You should carefully read and consider the risk factors under Item 1A beginning on page 9 of our Annual Report on Form 10-K for the year ended November 30, 2022 for risks relating to investment in the Company’s securities.

 

Neither the SEC nor any state securities commission has approved or disapproved of these securities or passed upon the adequacy or accuracy of the Prospectus or this Supplement. Any representation to the contrary is a criminal offense.

 

The information set forth under the caption “Selling Stockholders” in the Prospectus is amended and restated in its entirety as set forth below and is provided for the primary purpose of updating the table of selling stockholders contained in the Prospectus.

 

The date of this Supplement is November 8, 2023

 

 

 

 

SELLING STOCKHOLDERS

 

The following table sets forth, as of November 6, 2023, (a) the name and position or positions with the Company of each Selling Stockholder; (b) the aggregate of (i) the number of shares of Common Stock held by each Selling Stockholder as of the date of this Supplement and (ii) the number of shares issuable upon exercise of options and vesting of restricted stock units granted to each Selling Stockholder under the Plans, as supplemented by this Supplement, for resale by each Selling Stockholder as of the date of this Supplement; (c) the number of shares of Common Stock that each Selling Stockholder may offer for sale from time to time pursuant to the Prospectus, as supplemented by this Supplement, whether or not such Selling Stockholder has a present intention to do so; and (d) the number of shares of Common Stock to be beneficially owned by each Selling Stockholder following the sale of all shares that may be so offered pursuant to the Prospectus, as supplemented by this Supplement, assuming no other change in ownership of Common Stock by such Selling Stockholder after the date of this Supplement.

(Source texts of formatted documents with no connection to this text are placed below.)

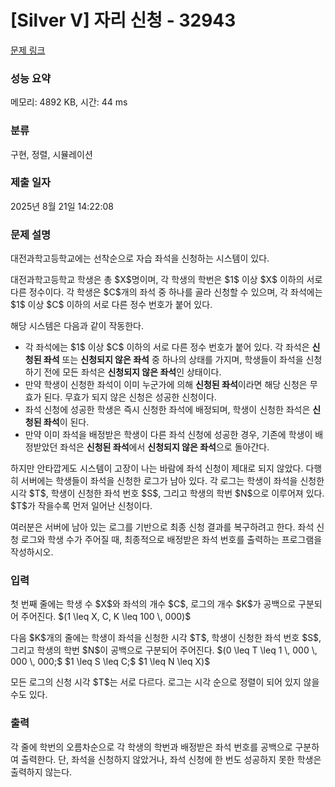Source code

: # [Silver V] 자리 신청 - 32943 

[문제 링크](https://www.acmicpc.net/problem/32943) 

### 성능 요약

메모리: 4892 KB, 시간: 44 ms

### 분류

구현, 정렬, 시뮬레이션

### 제출 일자

2025년 8월 21일 14:22:08

### 문제 설명

<p>대전과학고등학교에는 선착순으로 자습 좌석을 신청하는 시스템이 있다.</p>

<p>대전과학고등학교 학생은 총 $X$명이며, 각 학생의 학번은 $1$ 이상 $X$ 이하의 서로 다른 정수이다. 각 학생은 $C$개의 좌석 중 하나를 골라 신청할 수 있으며, 각 좌석에는 $1$ 이상 $C$ 이하의 서로 다른 정수 번호가 붙어 있다.</p>

<p>해당 시스템은 다음과 같이 작동한다.</p>

<ul>
	<li>각 좌석에는 $1$ 이상 $C$ 이하의 서로 다른 정수 번호가 붙어 있다. 각 좌석은 <strong>신청된 좌석</strong> 또는 <strong>신청되지 않은 좌석</strong> 중 하나의 상태를 가지며, 학생들이 좌석을 신청하기 전에 모든 좌석은 <strong>신청되지 않은 좌석</strong>인 상태이다.</li>
	<li>만약 학생이 신청한 좌석이 이미 누군가에 의해 <strong>신청된 좌석</strong>이라면 해당 신청은 무효가 된다. 무효가 되지 않은 신청은 성공한 신청이다.</li>
	<li>좌석 신청에 성공한 학생은 즉시 신청한 좌석에 배정되며, 학생이 신청한 좌석은 <strong>신청된 좌석</strong>이 된다.</li>
	<li>만약 이미 좌석을 배정받은 학생이 다른 좌석 신청에 성공한 경우, 기존에 학생이 배정받았던 좌석은 <strong>신청된 좌석</strong>에서 <strong>신청되지 않은 좌석</strong>으로 돌아간다.</li>
</ul>

<p>하지만 안타깝게도 시스템이 고장이 나는 바람에 좌석 신청이 제대로 되지 않았다. 다행히 서버에는 학생들이 좌석을 신청한 로그가 남아 있다. 각 로그는 학생이 좌석을 신청한 시각 $T$, 학생이 신청한 좌석 번호 $S$, 그리고 학생의 학번 $N$으로 이루어져 있다. $T$가 작을수록 먼저 일어난 신청이다.</p>

<p>여러분은 서버에 남아 있는 로그를 기반으로 최종 신청 결과를 복구하려고 한다. 좌석 신청 로그와 학생 수가 주어질 때, 최종적으로 배정받은 좌석 번호를 출력하는 프로그램을 작성하시오.</p>

### 입력 

 <p>첫 번째 줄에는 학생 수 $X$와 좌석의 개수 $C$, 로그의 개수 $K$가 공백으로 구분되어 주어진다. $(1 \leq X, C, K \leq 100 \, 000)$</p>

<p>다음 $K$개의 줄에는 학생이 좌석을 신청한 시각 $T$, 학생이 신청한 좌석 번호 $S$, 그리고 학생의 학번 $N$이 공백으로 구분되어 주어진다. $(0 \leq T \leq 1 \, 000 \, 000 \, 000;$ $1 \leq S \leq C;$ $1 \leq N \leq X)$</p>

<p>모든 로그의 신청 시각 $T$는 서로 다르다. 로그는 시각 순으로 정렬이 되어 있지 않을 수도 있다.</p>

### 출력 

 <p>각 줄에 학번의 오름차순으로 각 학생의 학번과 배정받은 좌석 번호를 공백으로 구분하여 출력한다. 단, 좌석을 신청하지 않았거나, 좌석 신청에 한 번도 성공하지 못한 학생은 출력하지 않는다.</p>

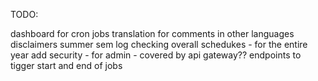 TODO:

dashboard for cron jobs
translation for comments in other languages
disclaimers
summer sem
log checking
overall schedukes - for the entire year
add security - for admin - covered by api gateway??
endpoints to tigger start and end of jobs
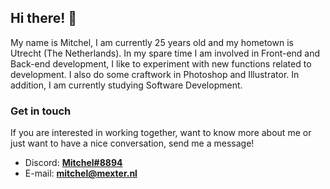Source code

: ## Hi there! 👋

My name is Mitchel, I am currently 25 years old and my hometown is Utrecht (The Netherlands). In my spare time I am involved in Front-end and Back-end development, I like to experiment with new functions related to development. I also do some craftwork in Photoshop and Illustrator. In addition, I am currently studying Software Development.

### Get in touch
If you are interested in working together, want to know more about me or just want to have a nice conversation, send me a message!
- Discord: **[Mitchel#8894](Mitchel#8894)**
- E-mail: **[mitchel@mexter.nl](mailto:mitchel@mexter.nl)**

Unless otherwise indicated, beneficial ownership is direct and the person indicated has sole voting and investment power.

 

The selling stockholders are our current and former directors and officers (or any of their respective assigns) who have acquired or may acquire in the future shares of our common stock under the Plans. The selling stockholders may, from time to time, resell all or a portion of the shares of our common stock covered by this reoffer prospectus. There is no assurance that any of the selling stockholders will sell any or all of the shares offered by them under this reoffer prospectus. The address for each of the selling stockholders listed below is c/o Surge Components Inc., 95 Jefryn Boulevard, Deer Park, New York, 11729. Any changed information will be set forth in an amendment to the registration statement or supplement to this reoffer prospectus, to the extent required by law.

 

Name  Position  Number of
Shares
Owned
Prior to
the
Offering(1)
   Number of
Shares
Included
in this
Offering(2)
   Number of
Shares to
be Owned
After
Completion
of the
Offering(3)
   Percentage
of Shares
to be
Owned
After
Completion
of the
Offering(4)
 
Ira Levy  CEO and Director   1,365,202    107,341    1,257,861   22.70%
Steven J. Lubman  Vice President and Director   1,111,952    100,838    1,011,114    18.25%
Lawrence Chariton  Director   192,573    35,000    157,573    2.84%
Alan Plafker  Director   46,334    20,000    26,334    *%
Gary Jacobs  Director   182,000    55,000    127,000    2.29%
Peter Levy  Director   35,000    35,000    0    *%
Martin Novick  Director   35,000    35,000    0    *%

 

 

  * Less than 1%.
     
  (1) The shares owned by a person include shares owned by the individual as well as shares granted, or exercisable upon the exercise of options granted to the selling stockholder under the Plans, whether or not such options vest or become exercisable (as applicable) within 60 days of the date of this reoffer prospectus.
  (2) The amounts for each selling stockholder assume full vesting and exercise of all outstanding options to purchase common stock held by such selling stockholder.
  (3) Assumes that all shares offered hereby are sold but no other securities held by selling stockholders are sold.
  (4) This table has been prepared based on 5,541,342 shares of common stock outstanding as of November   2023.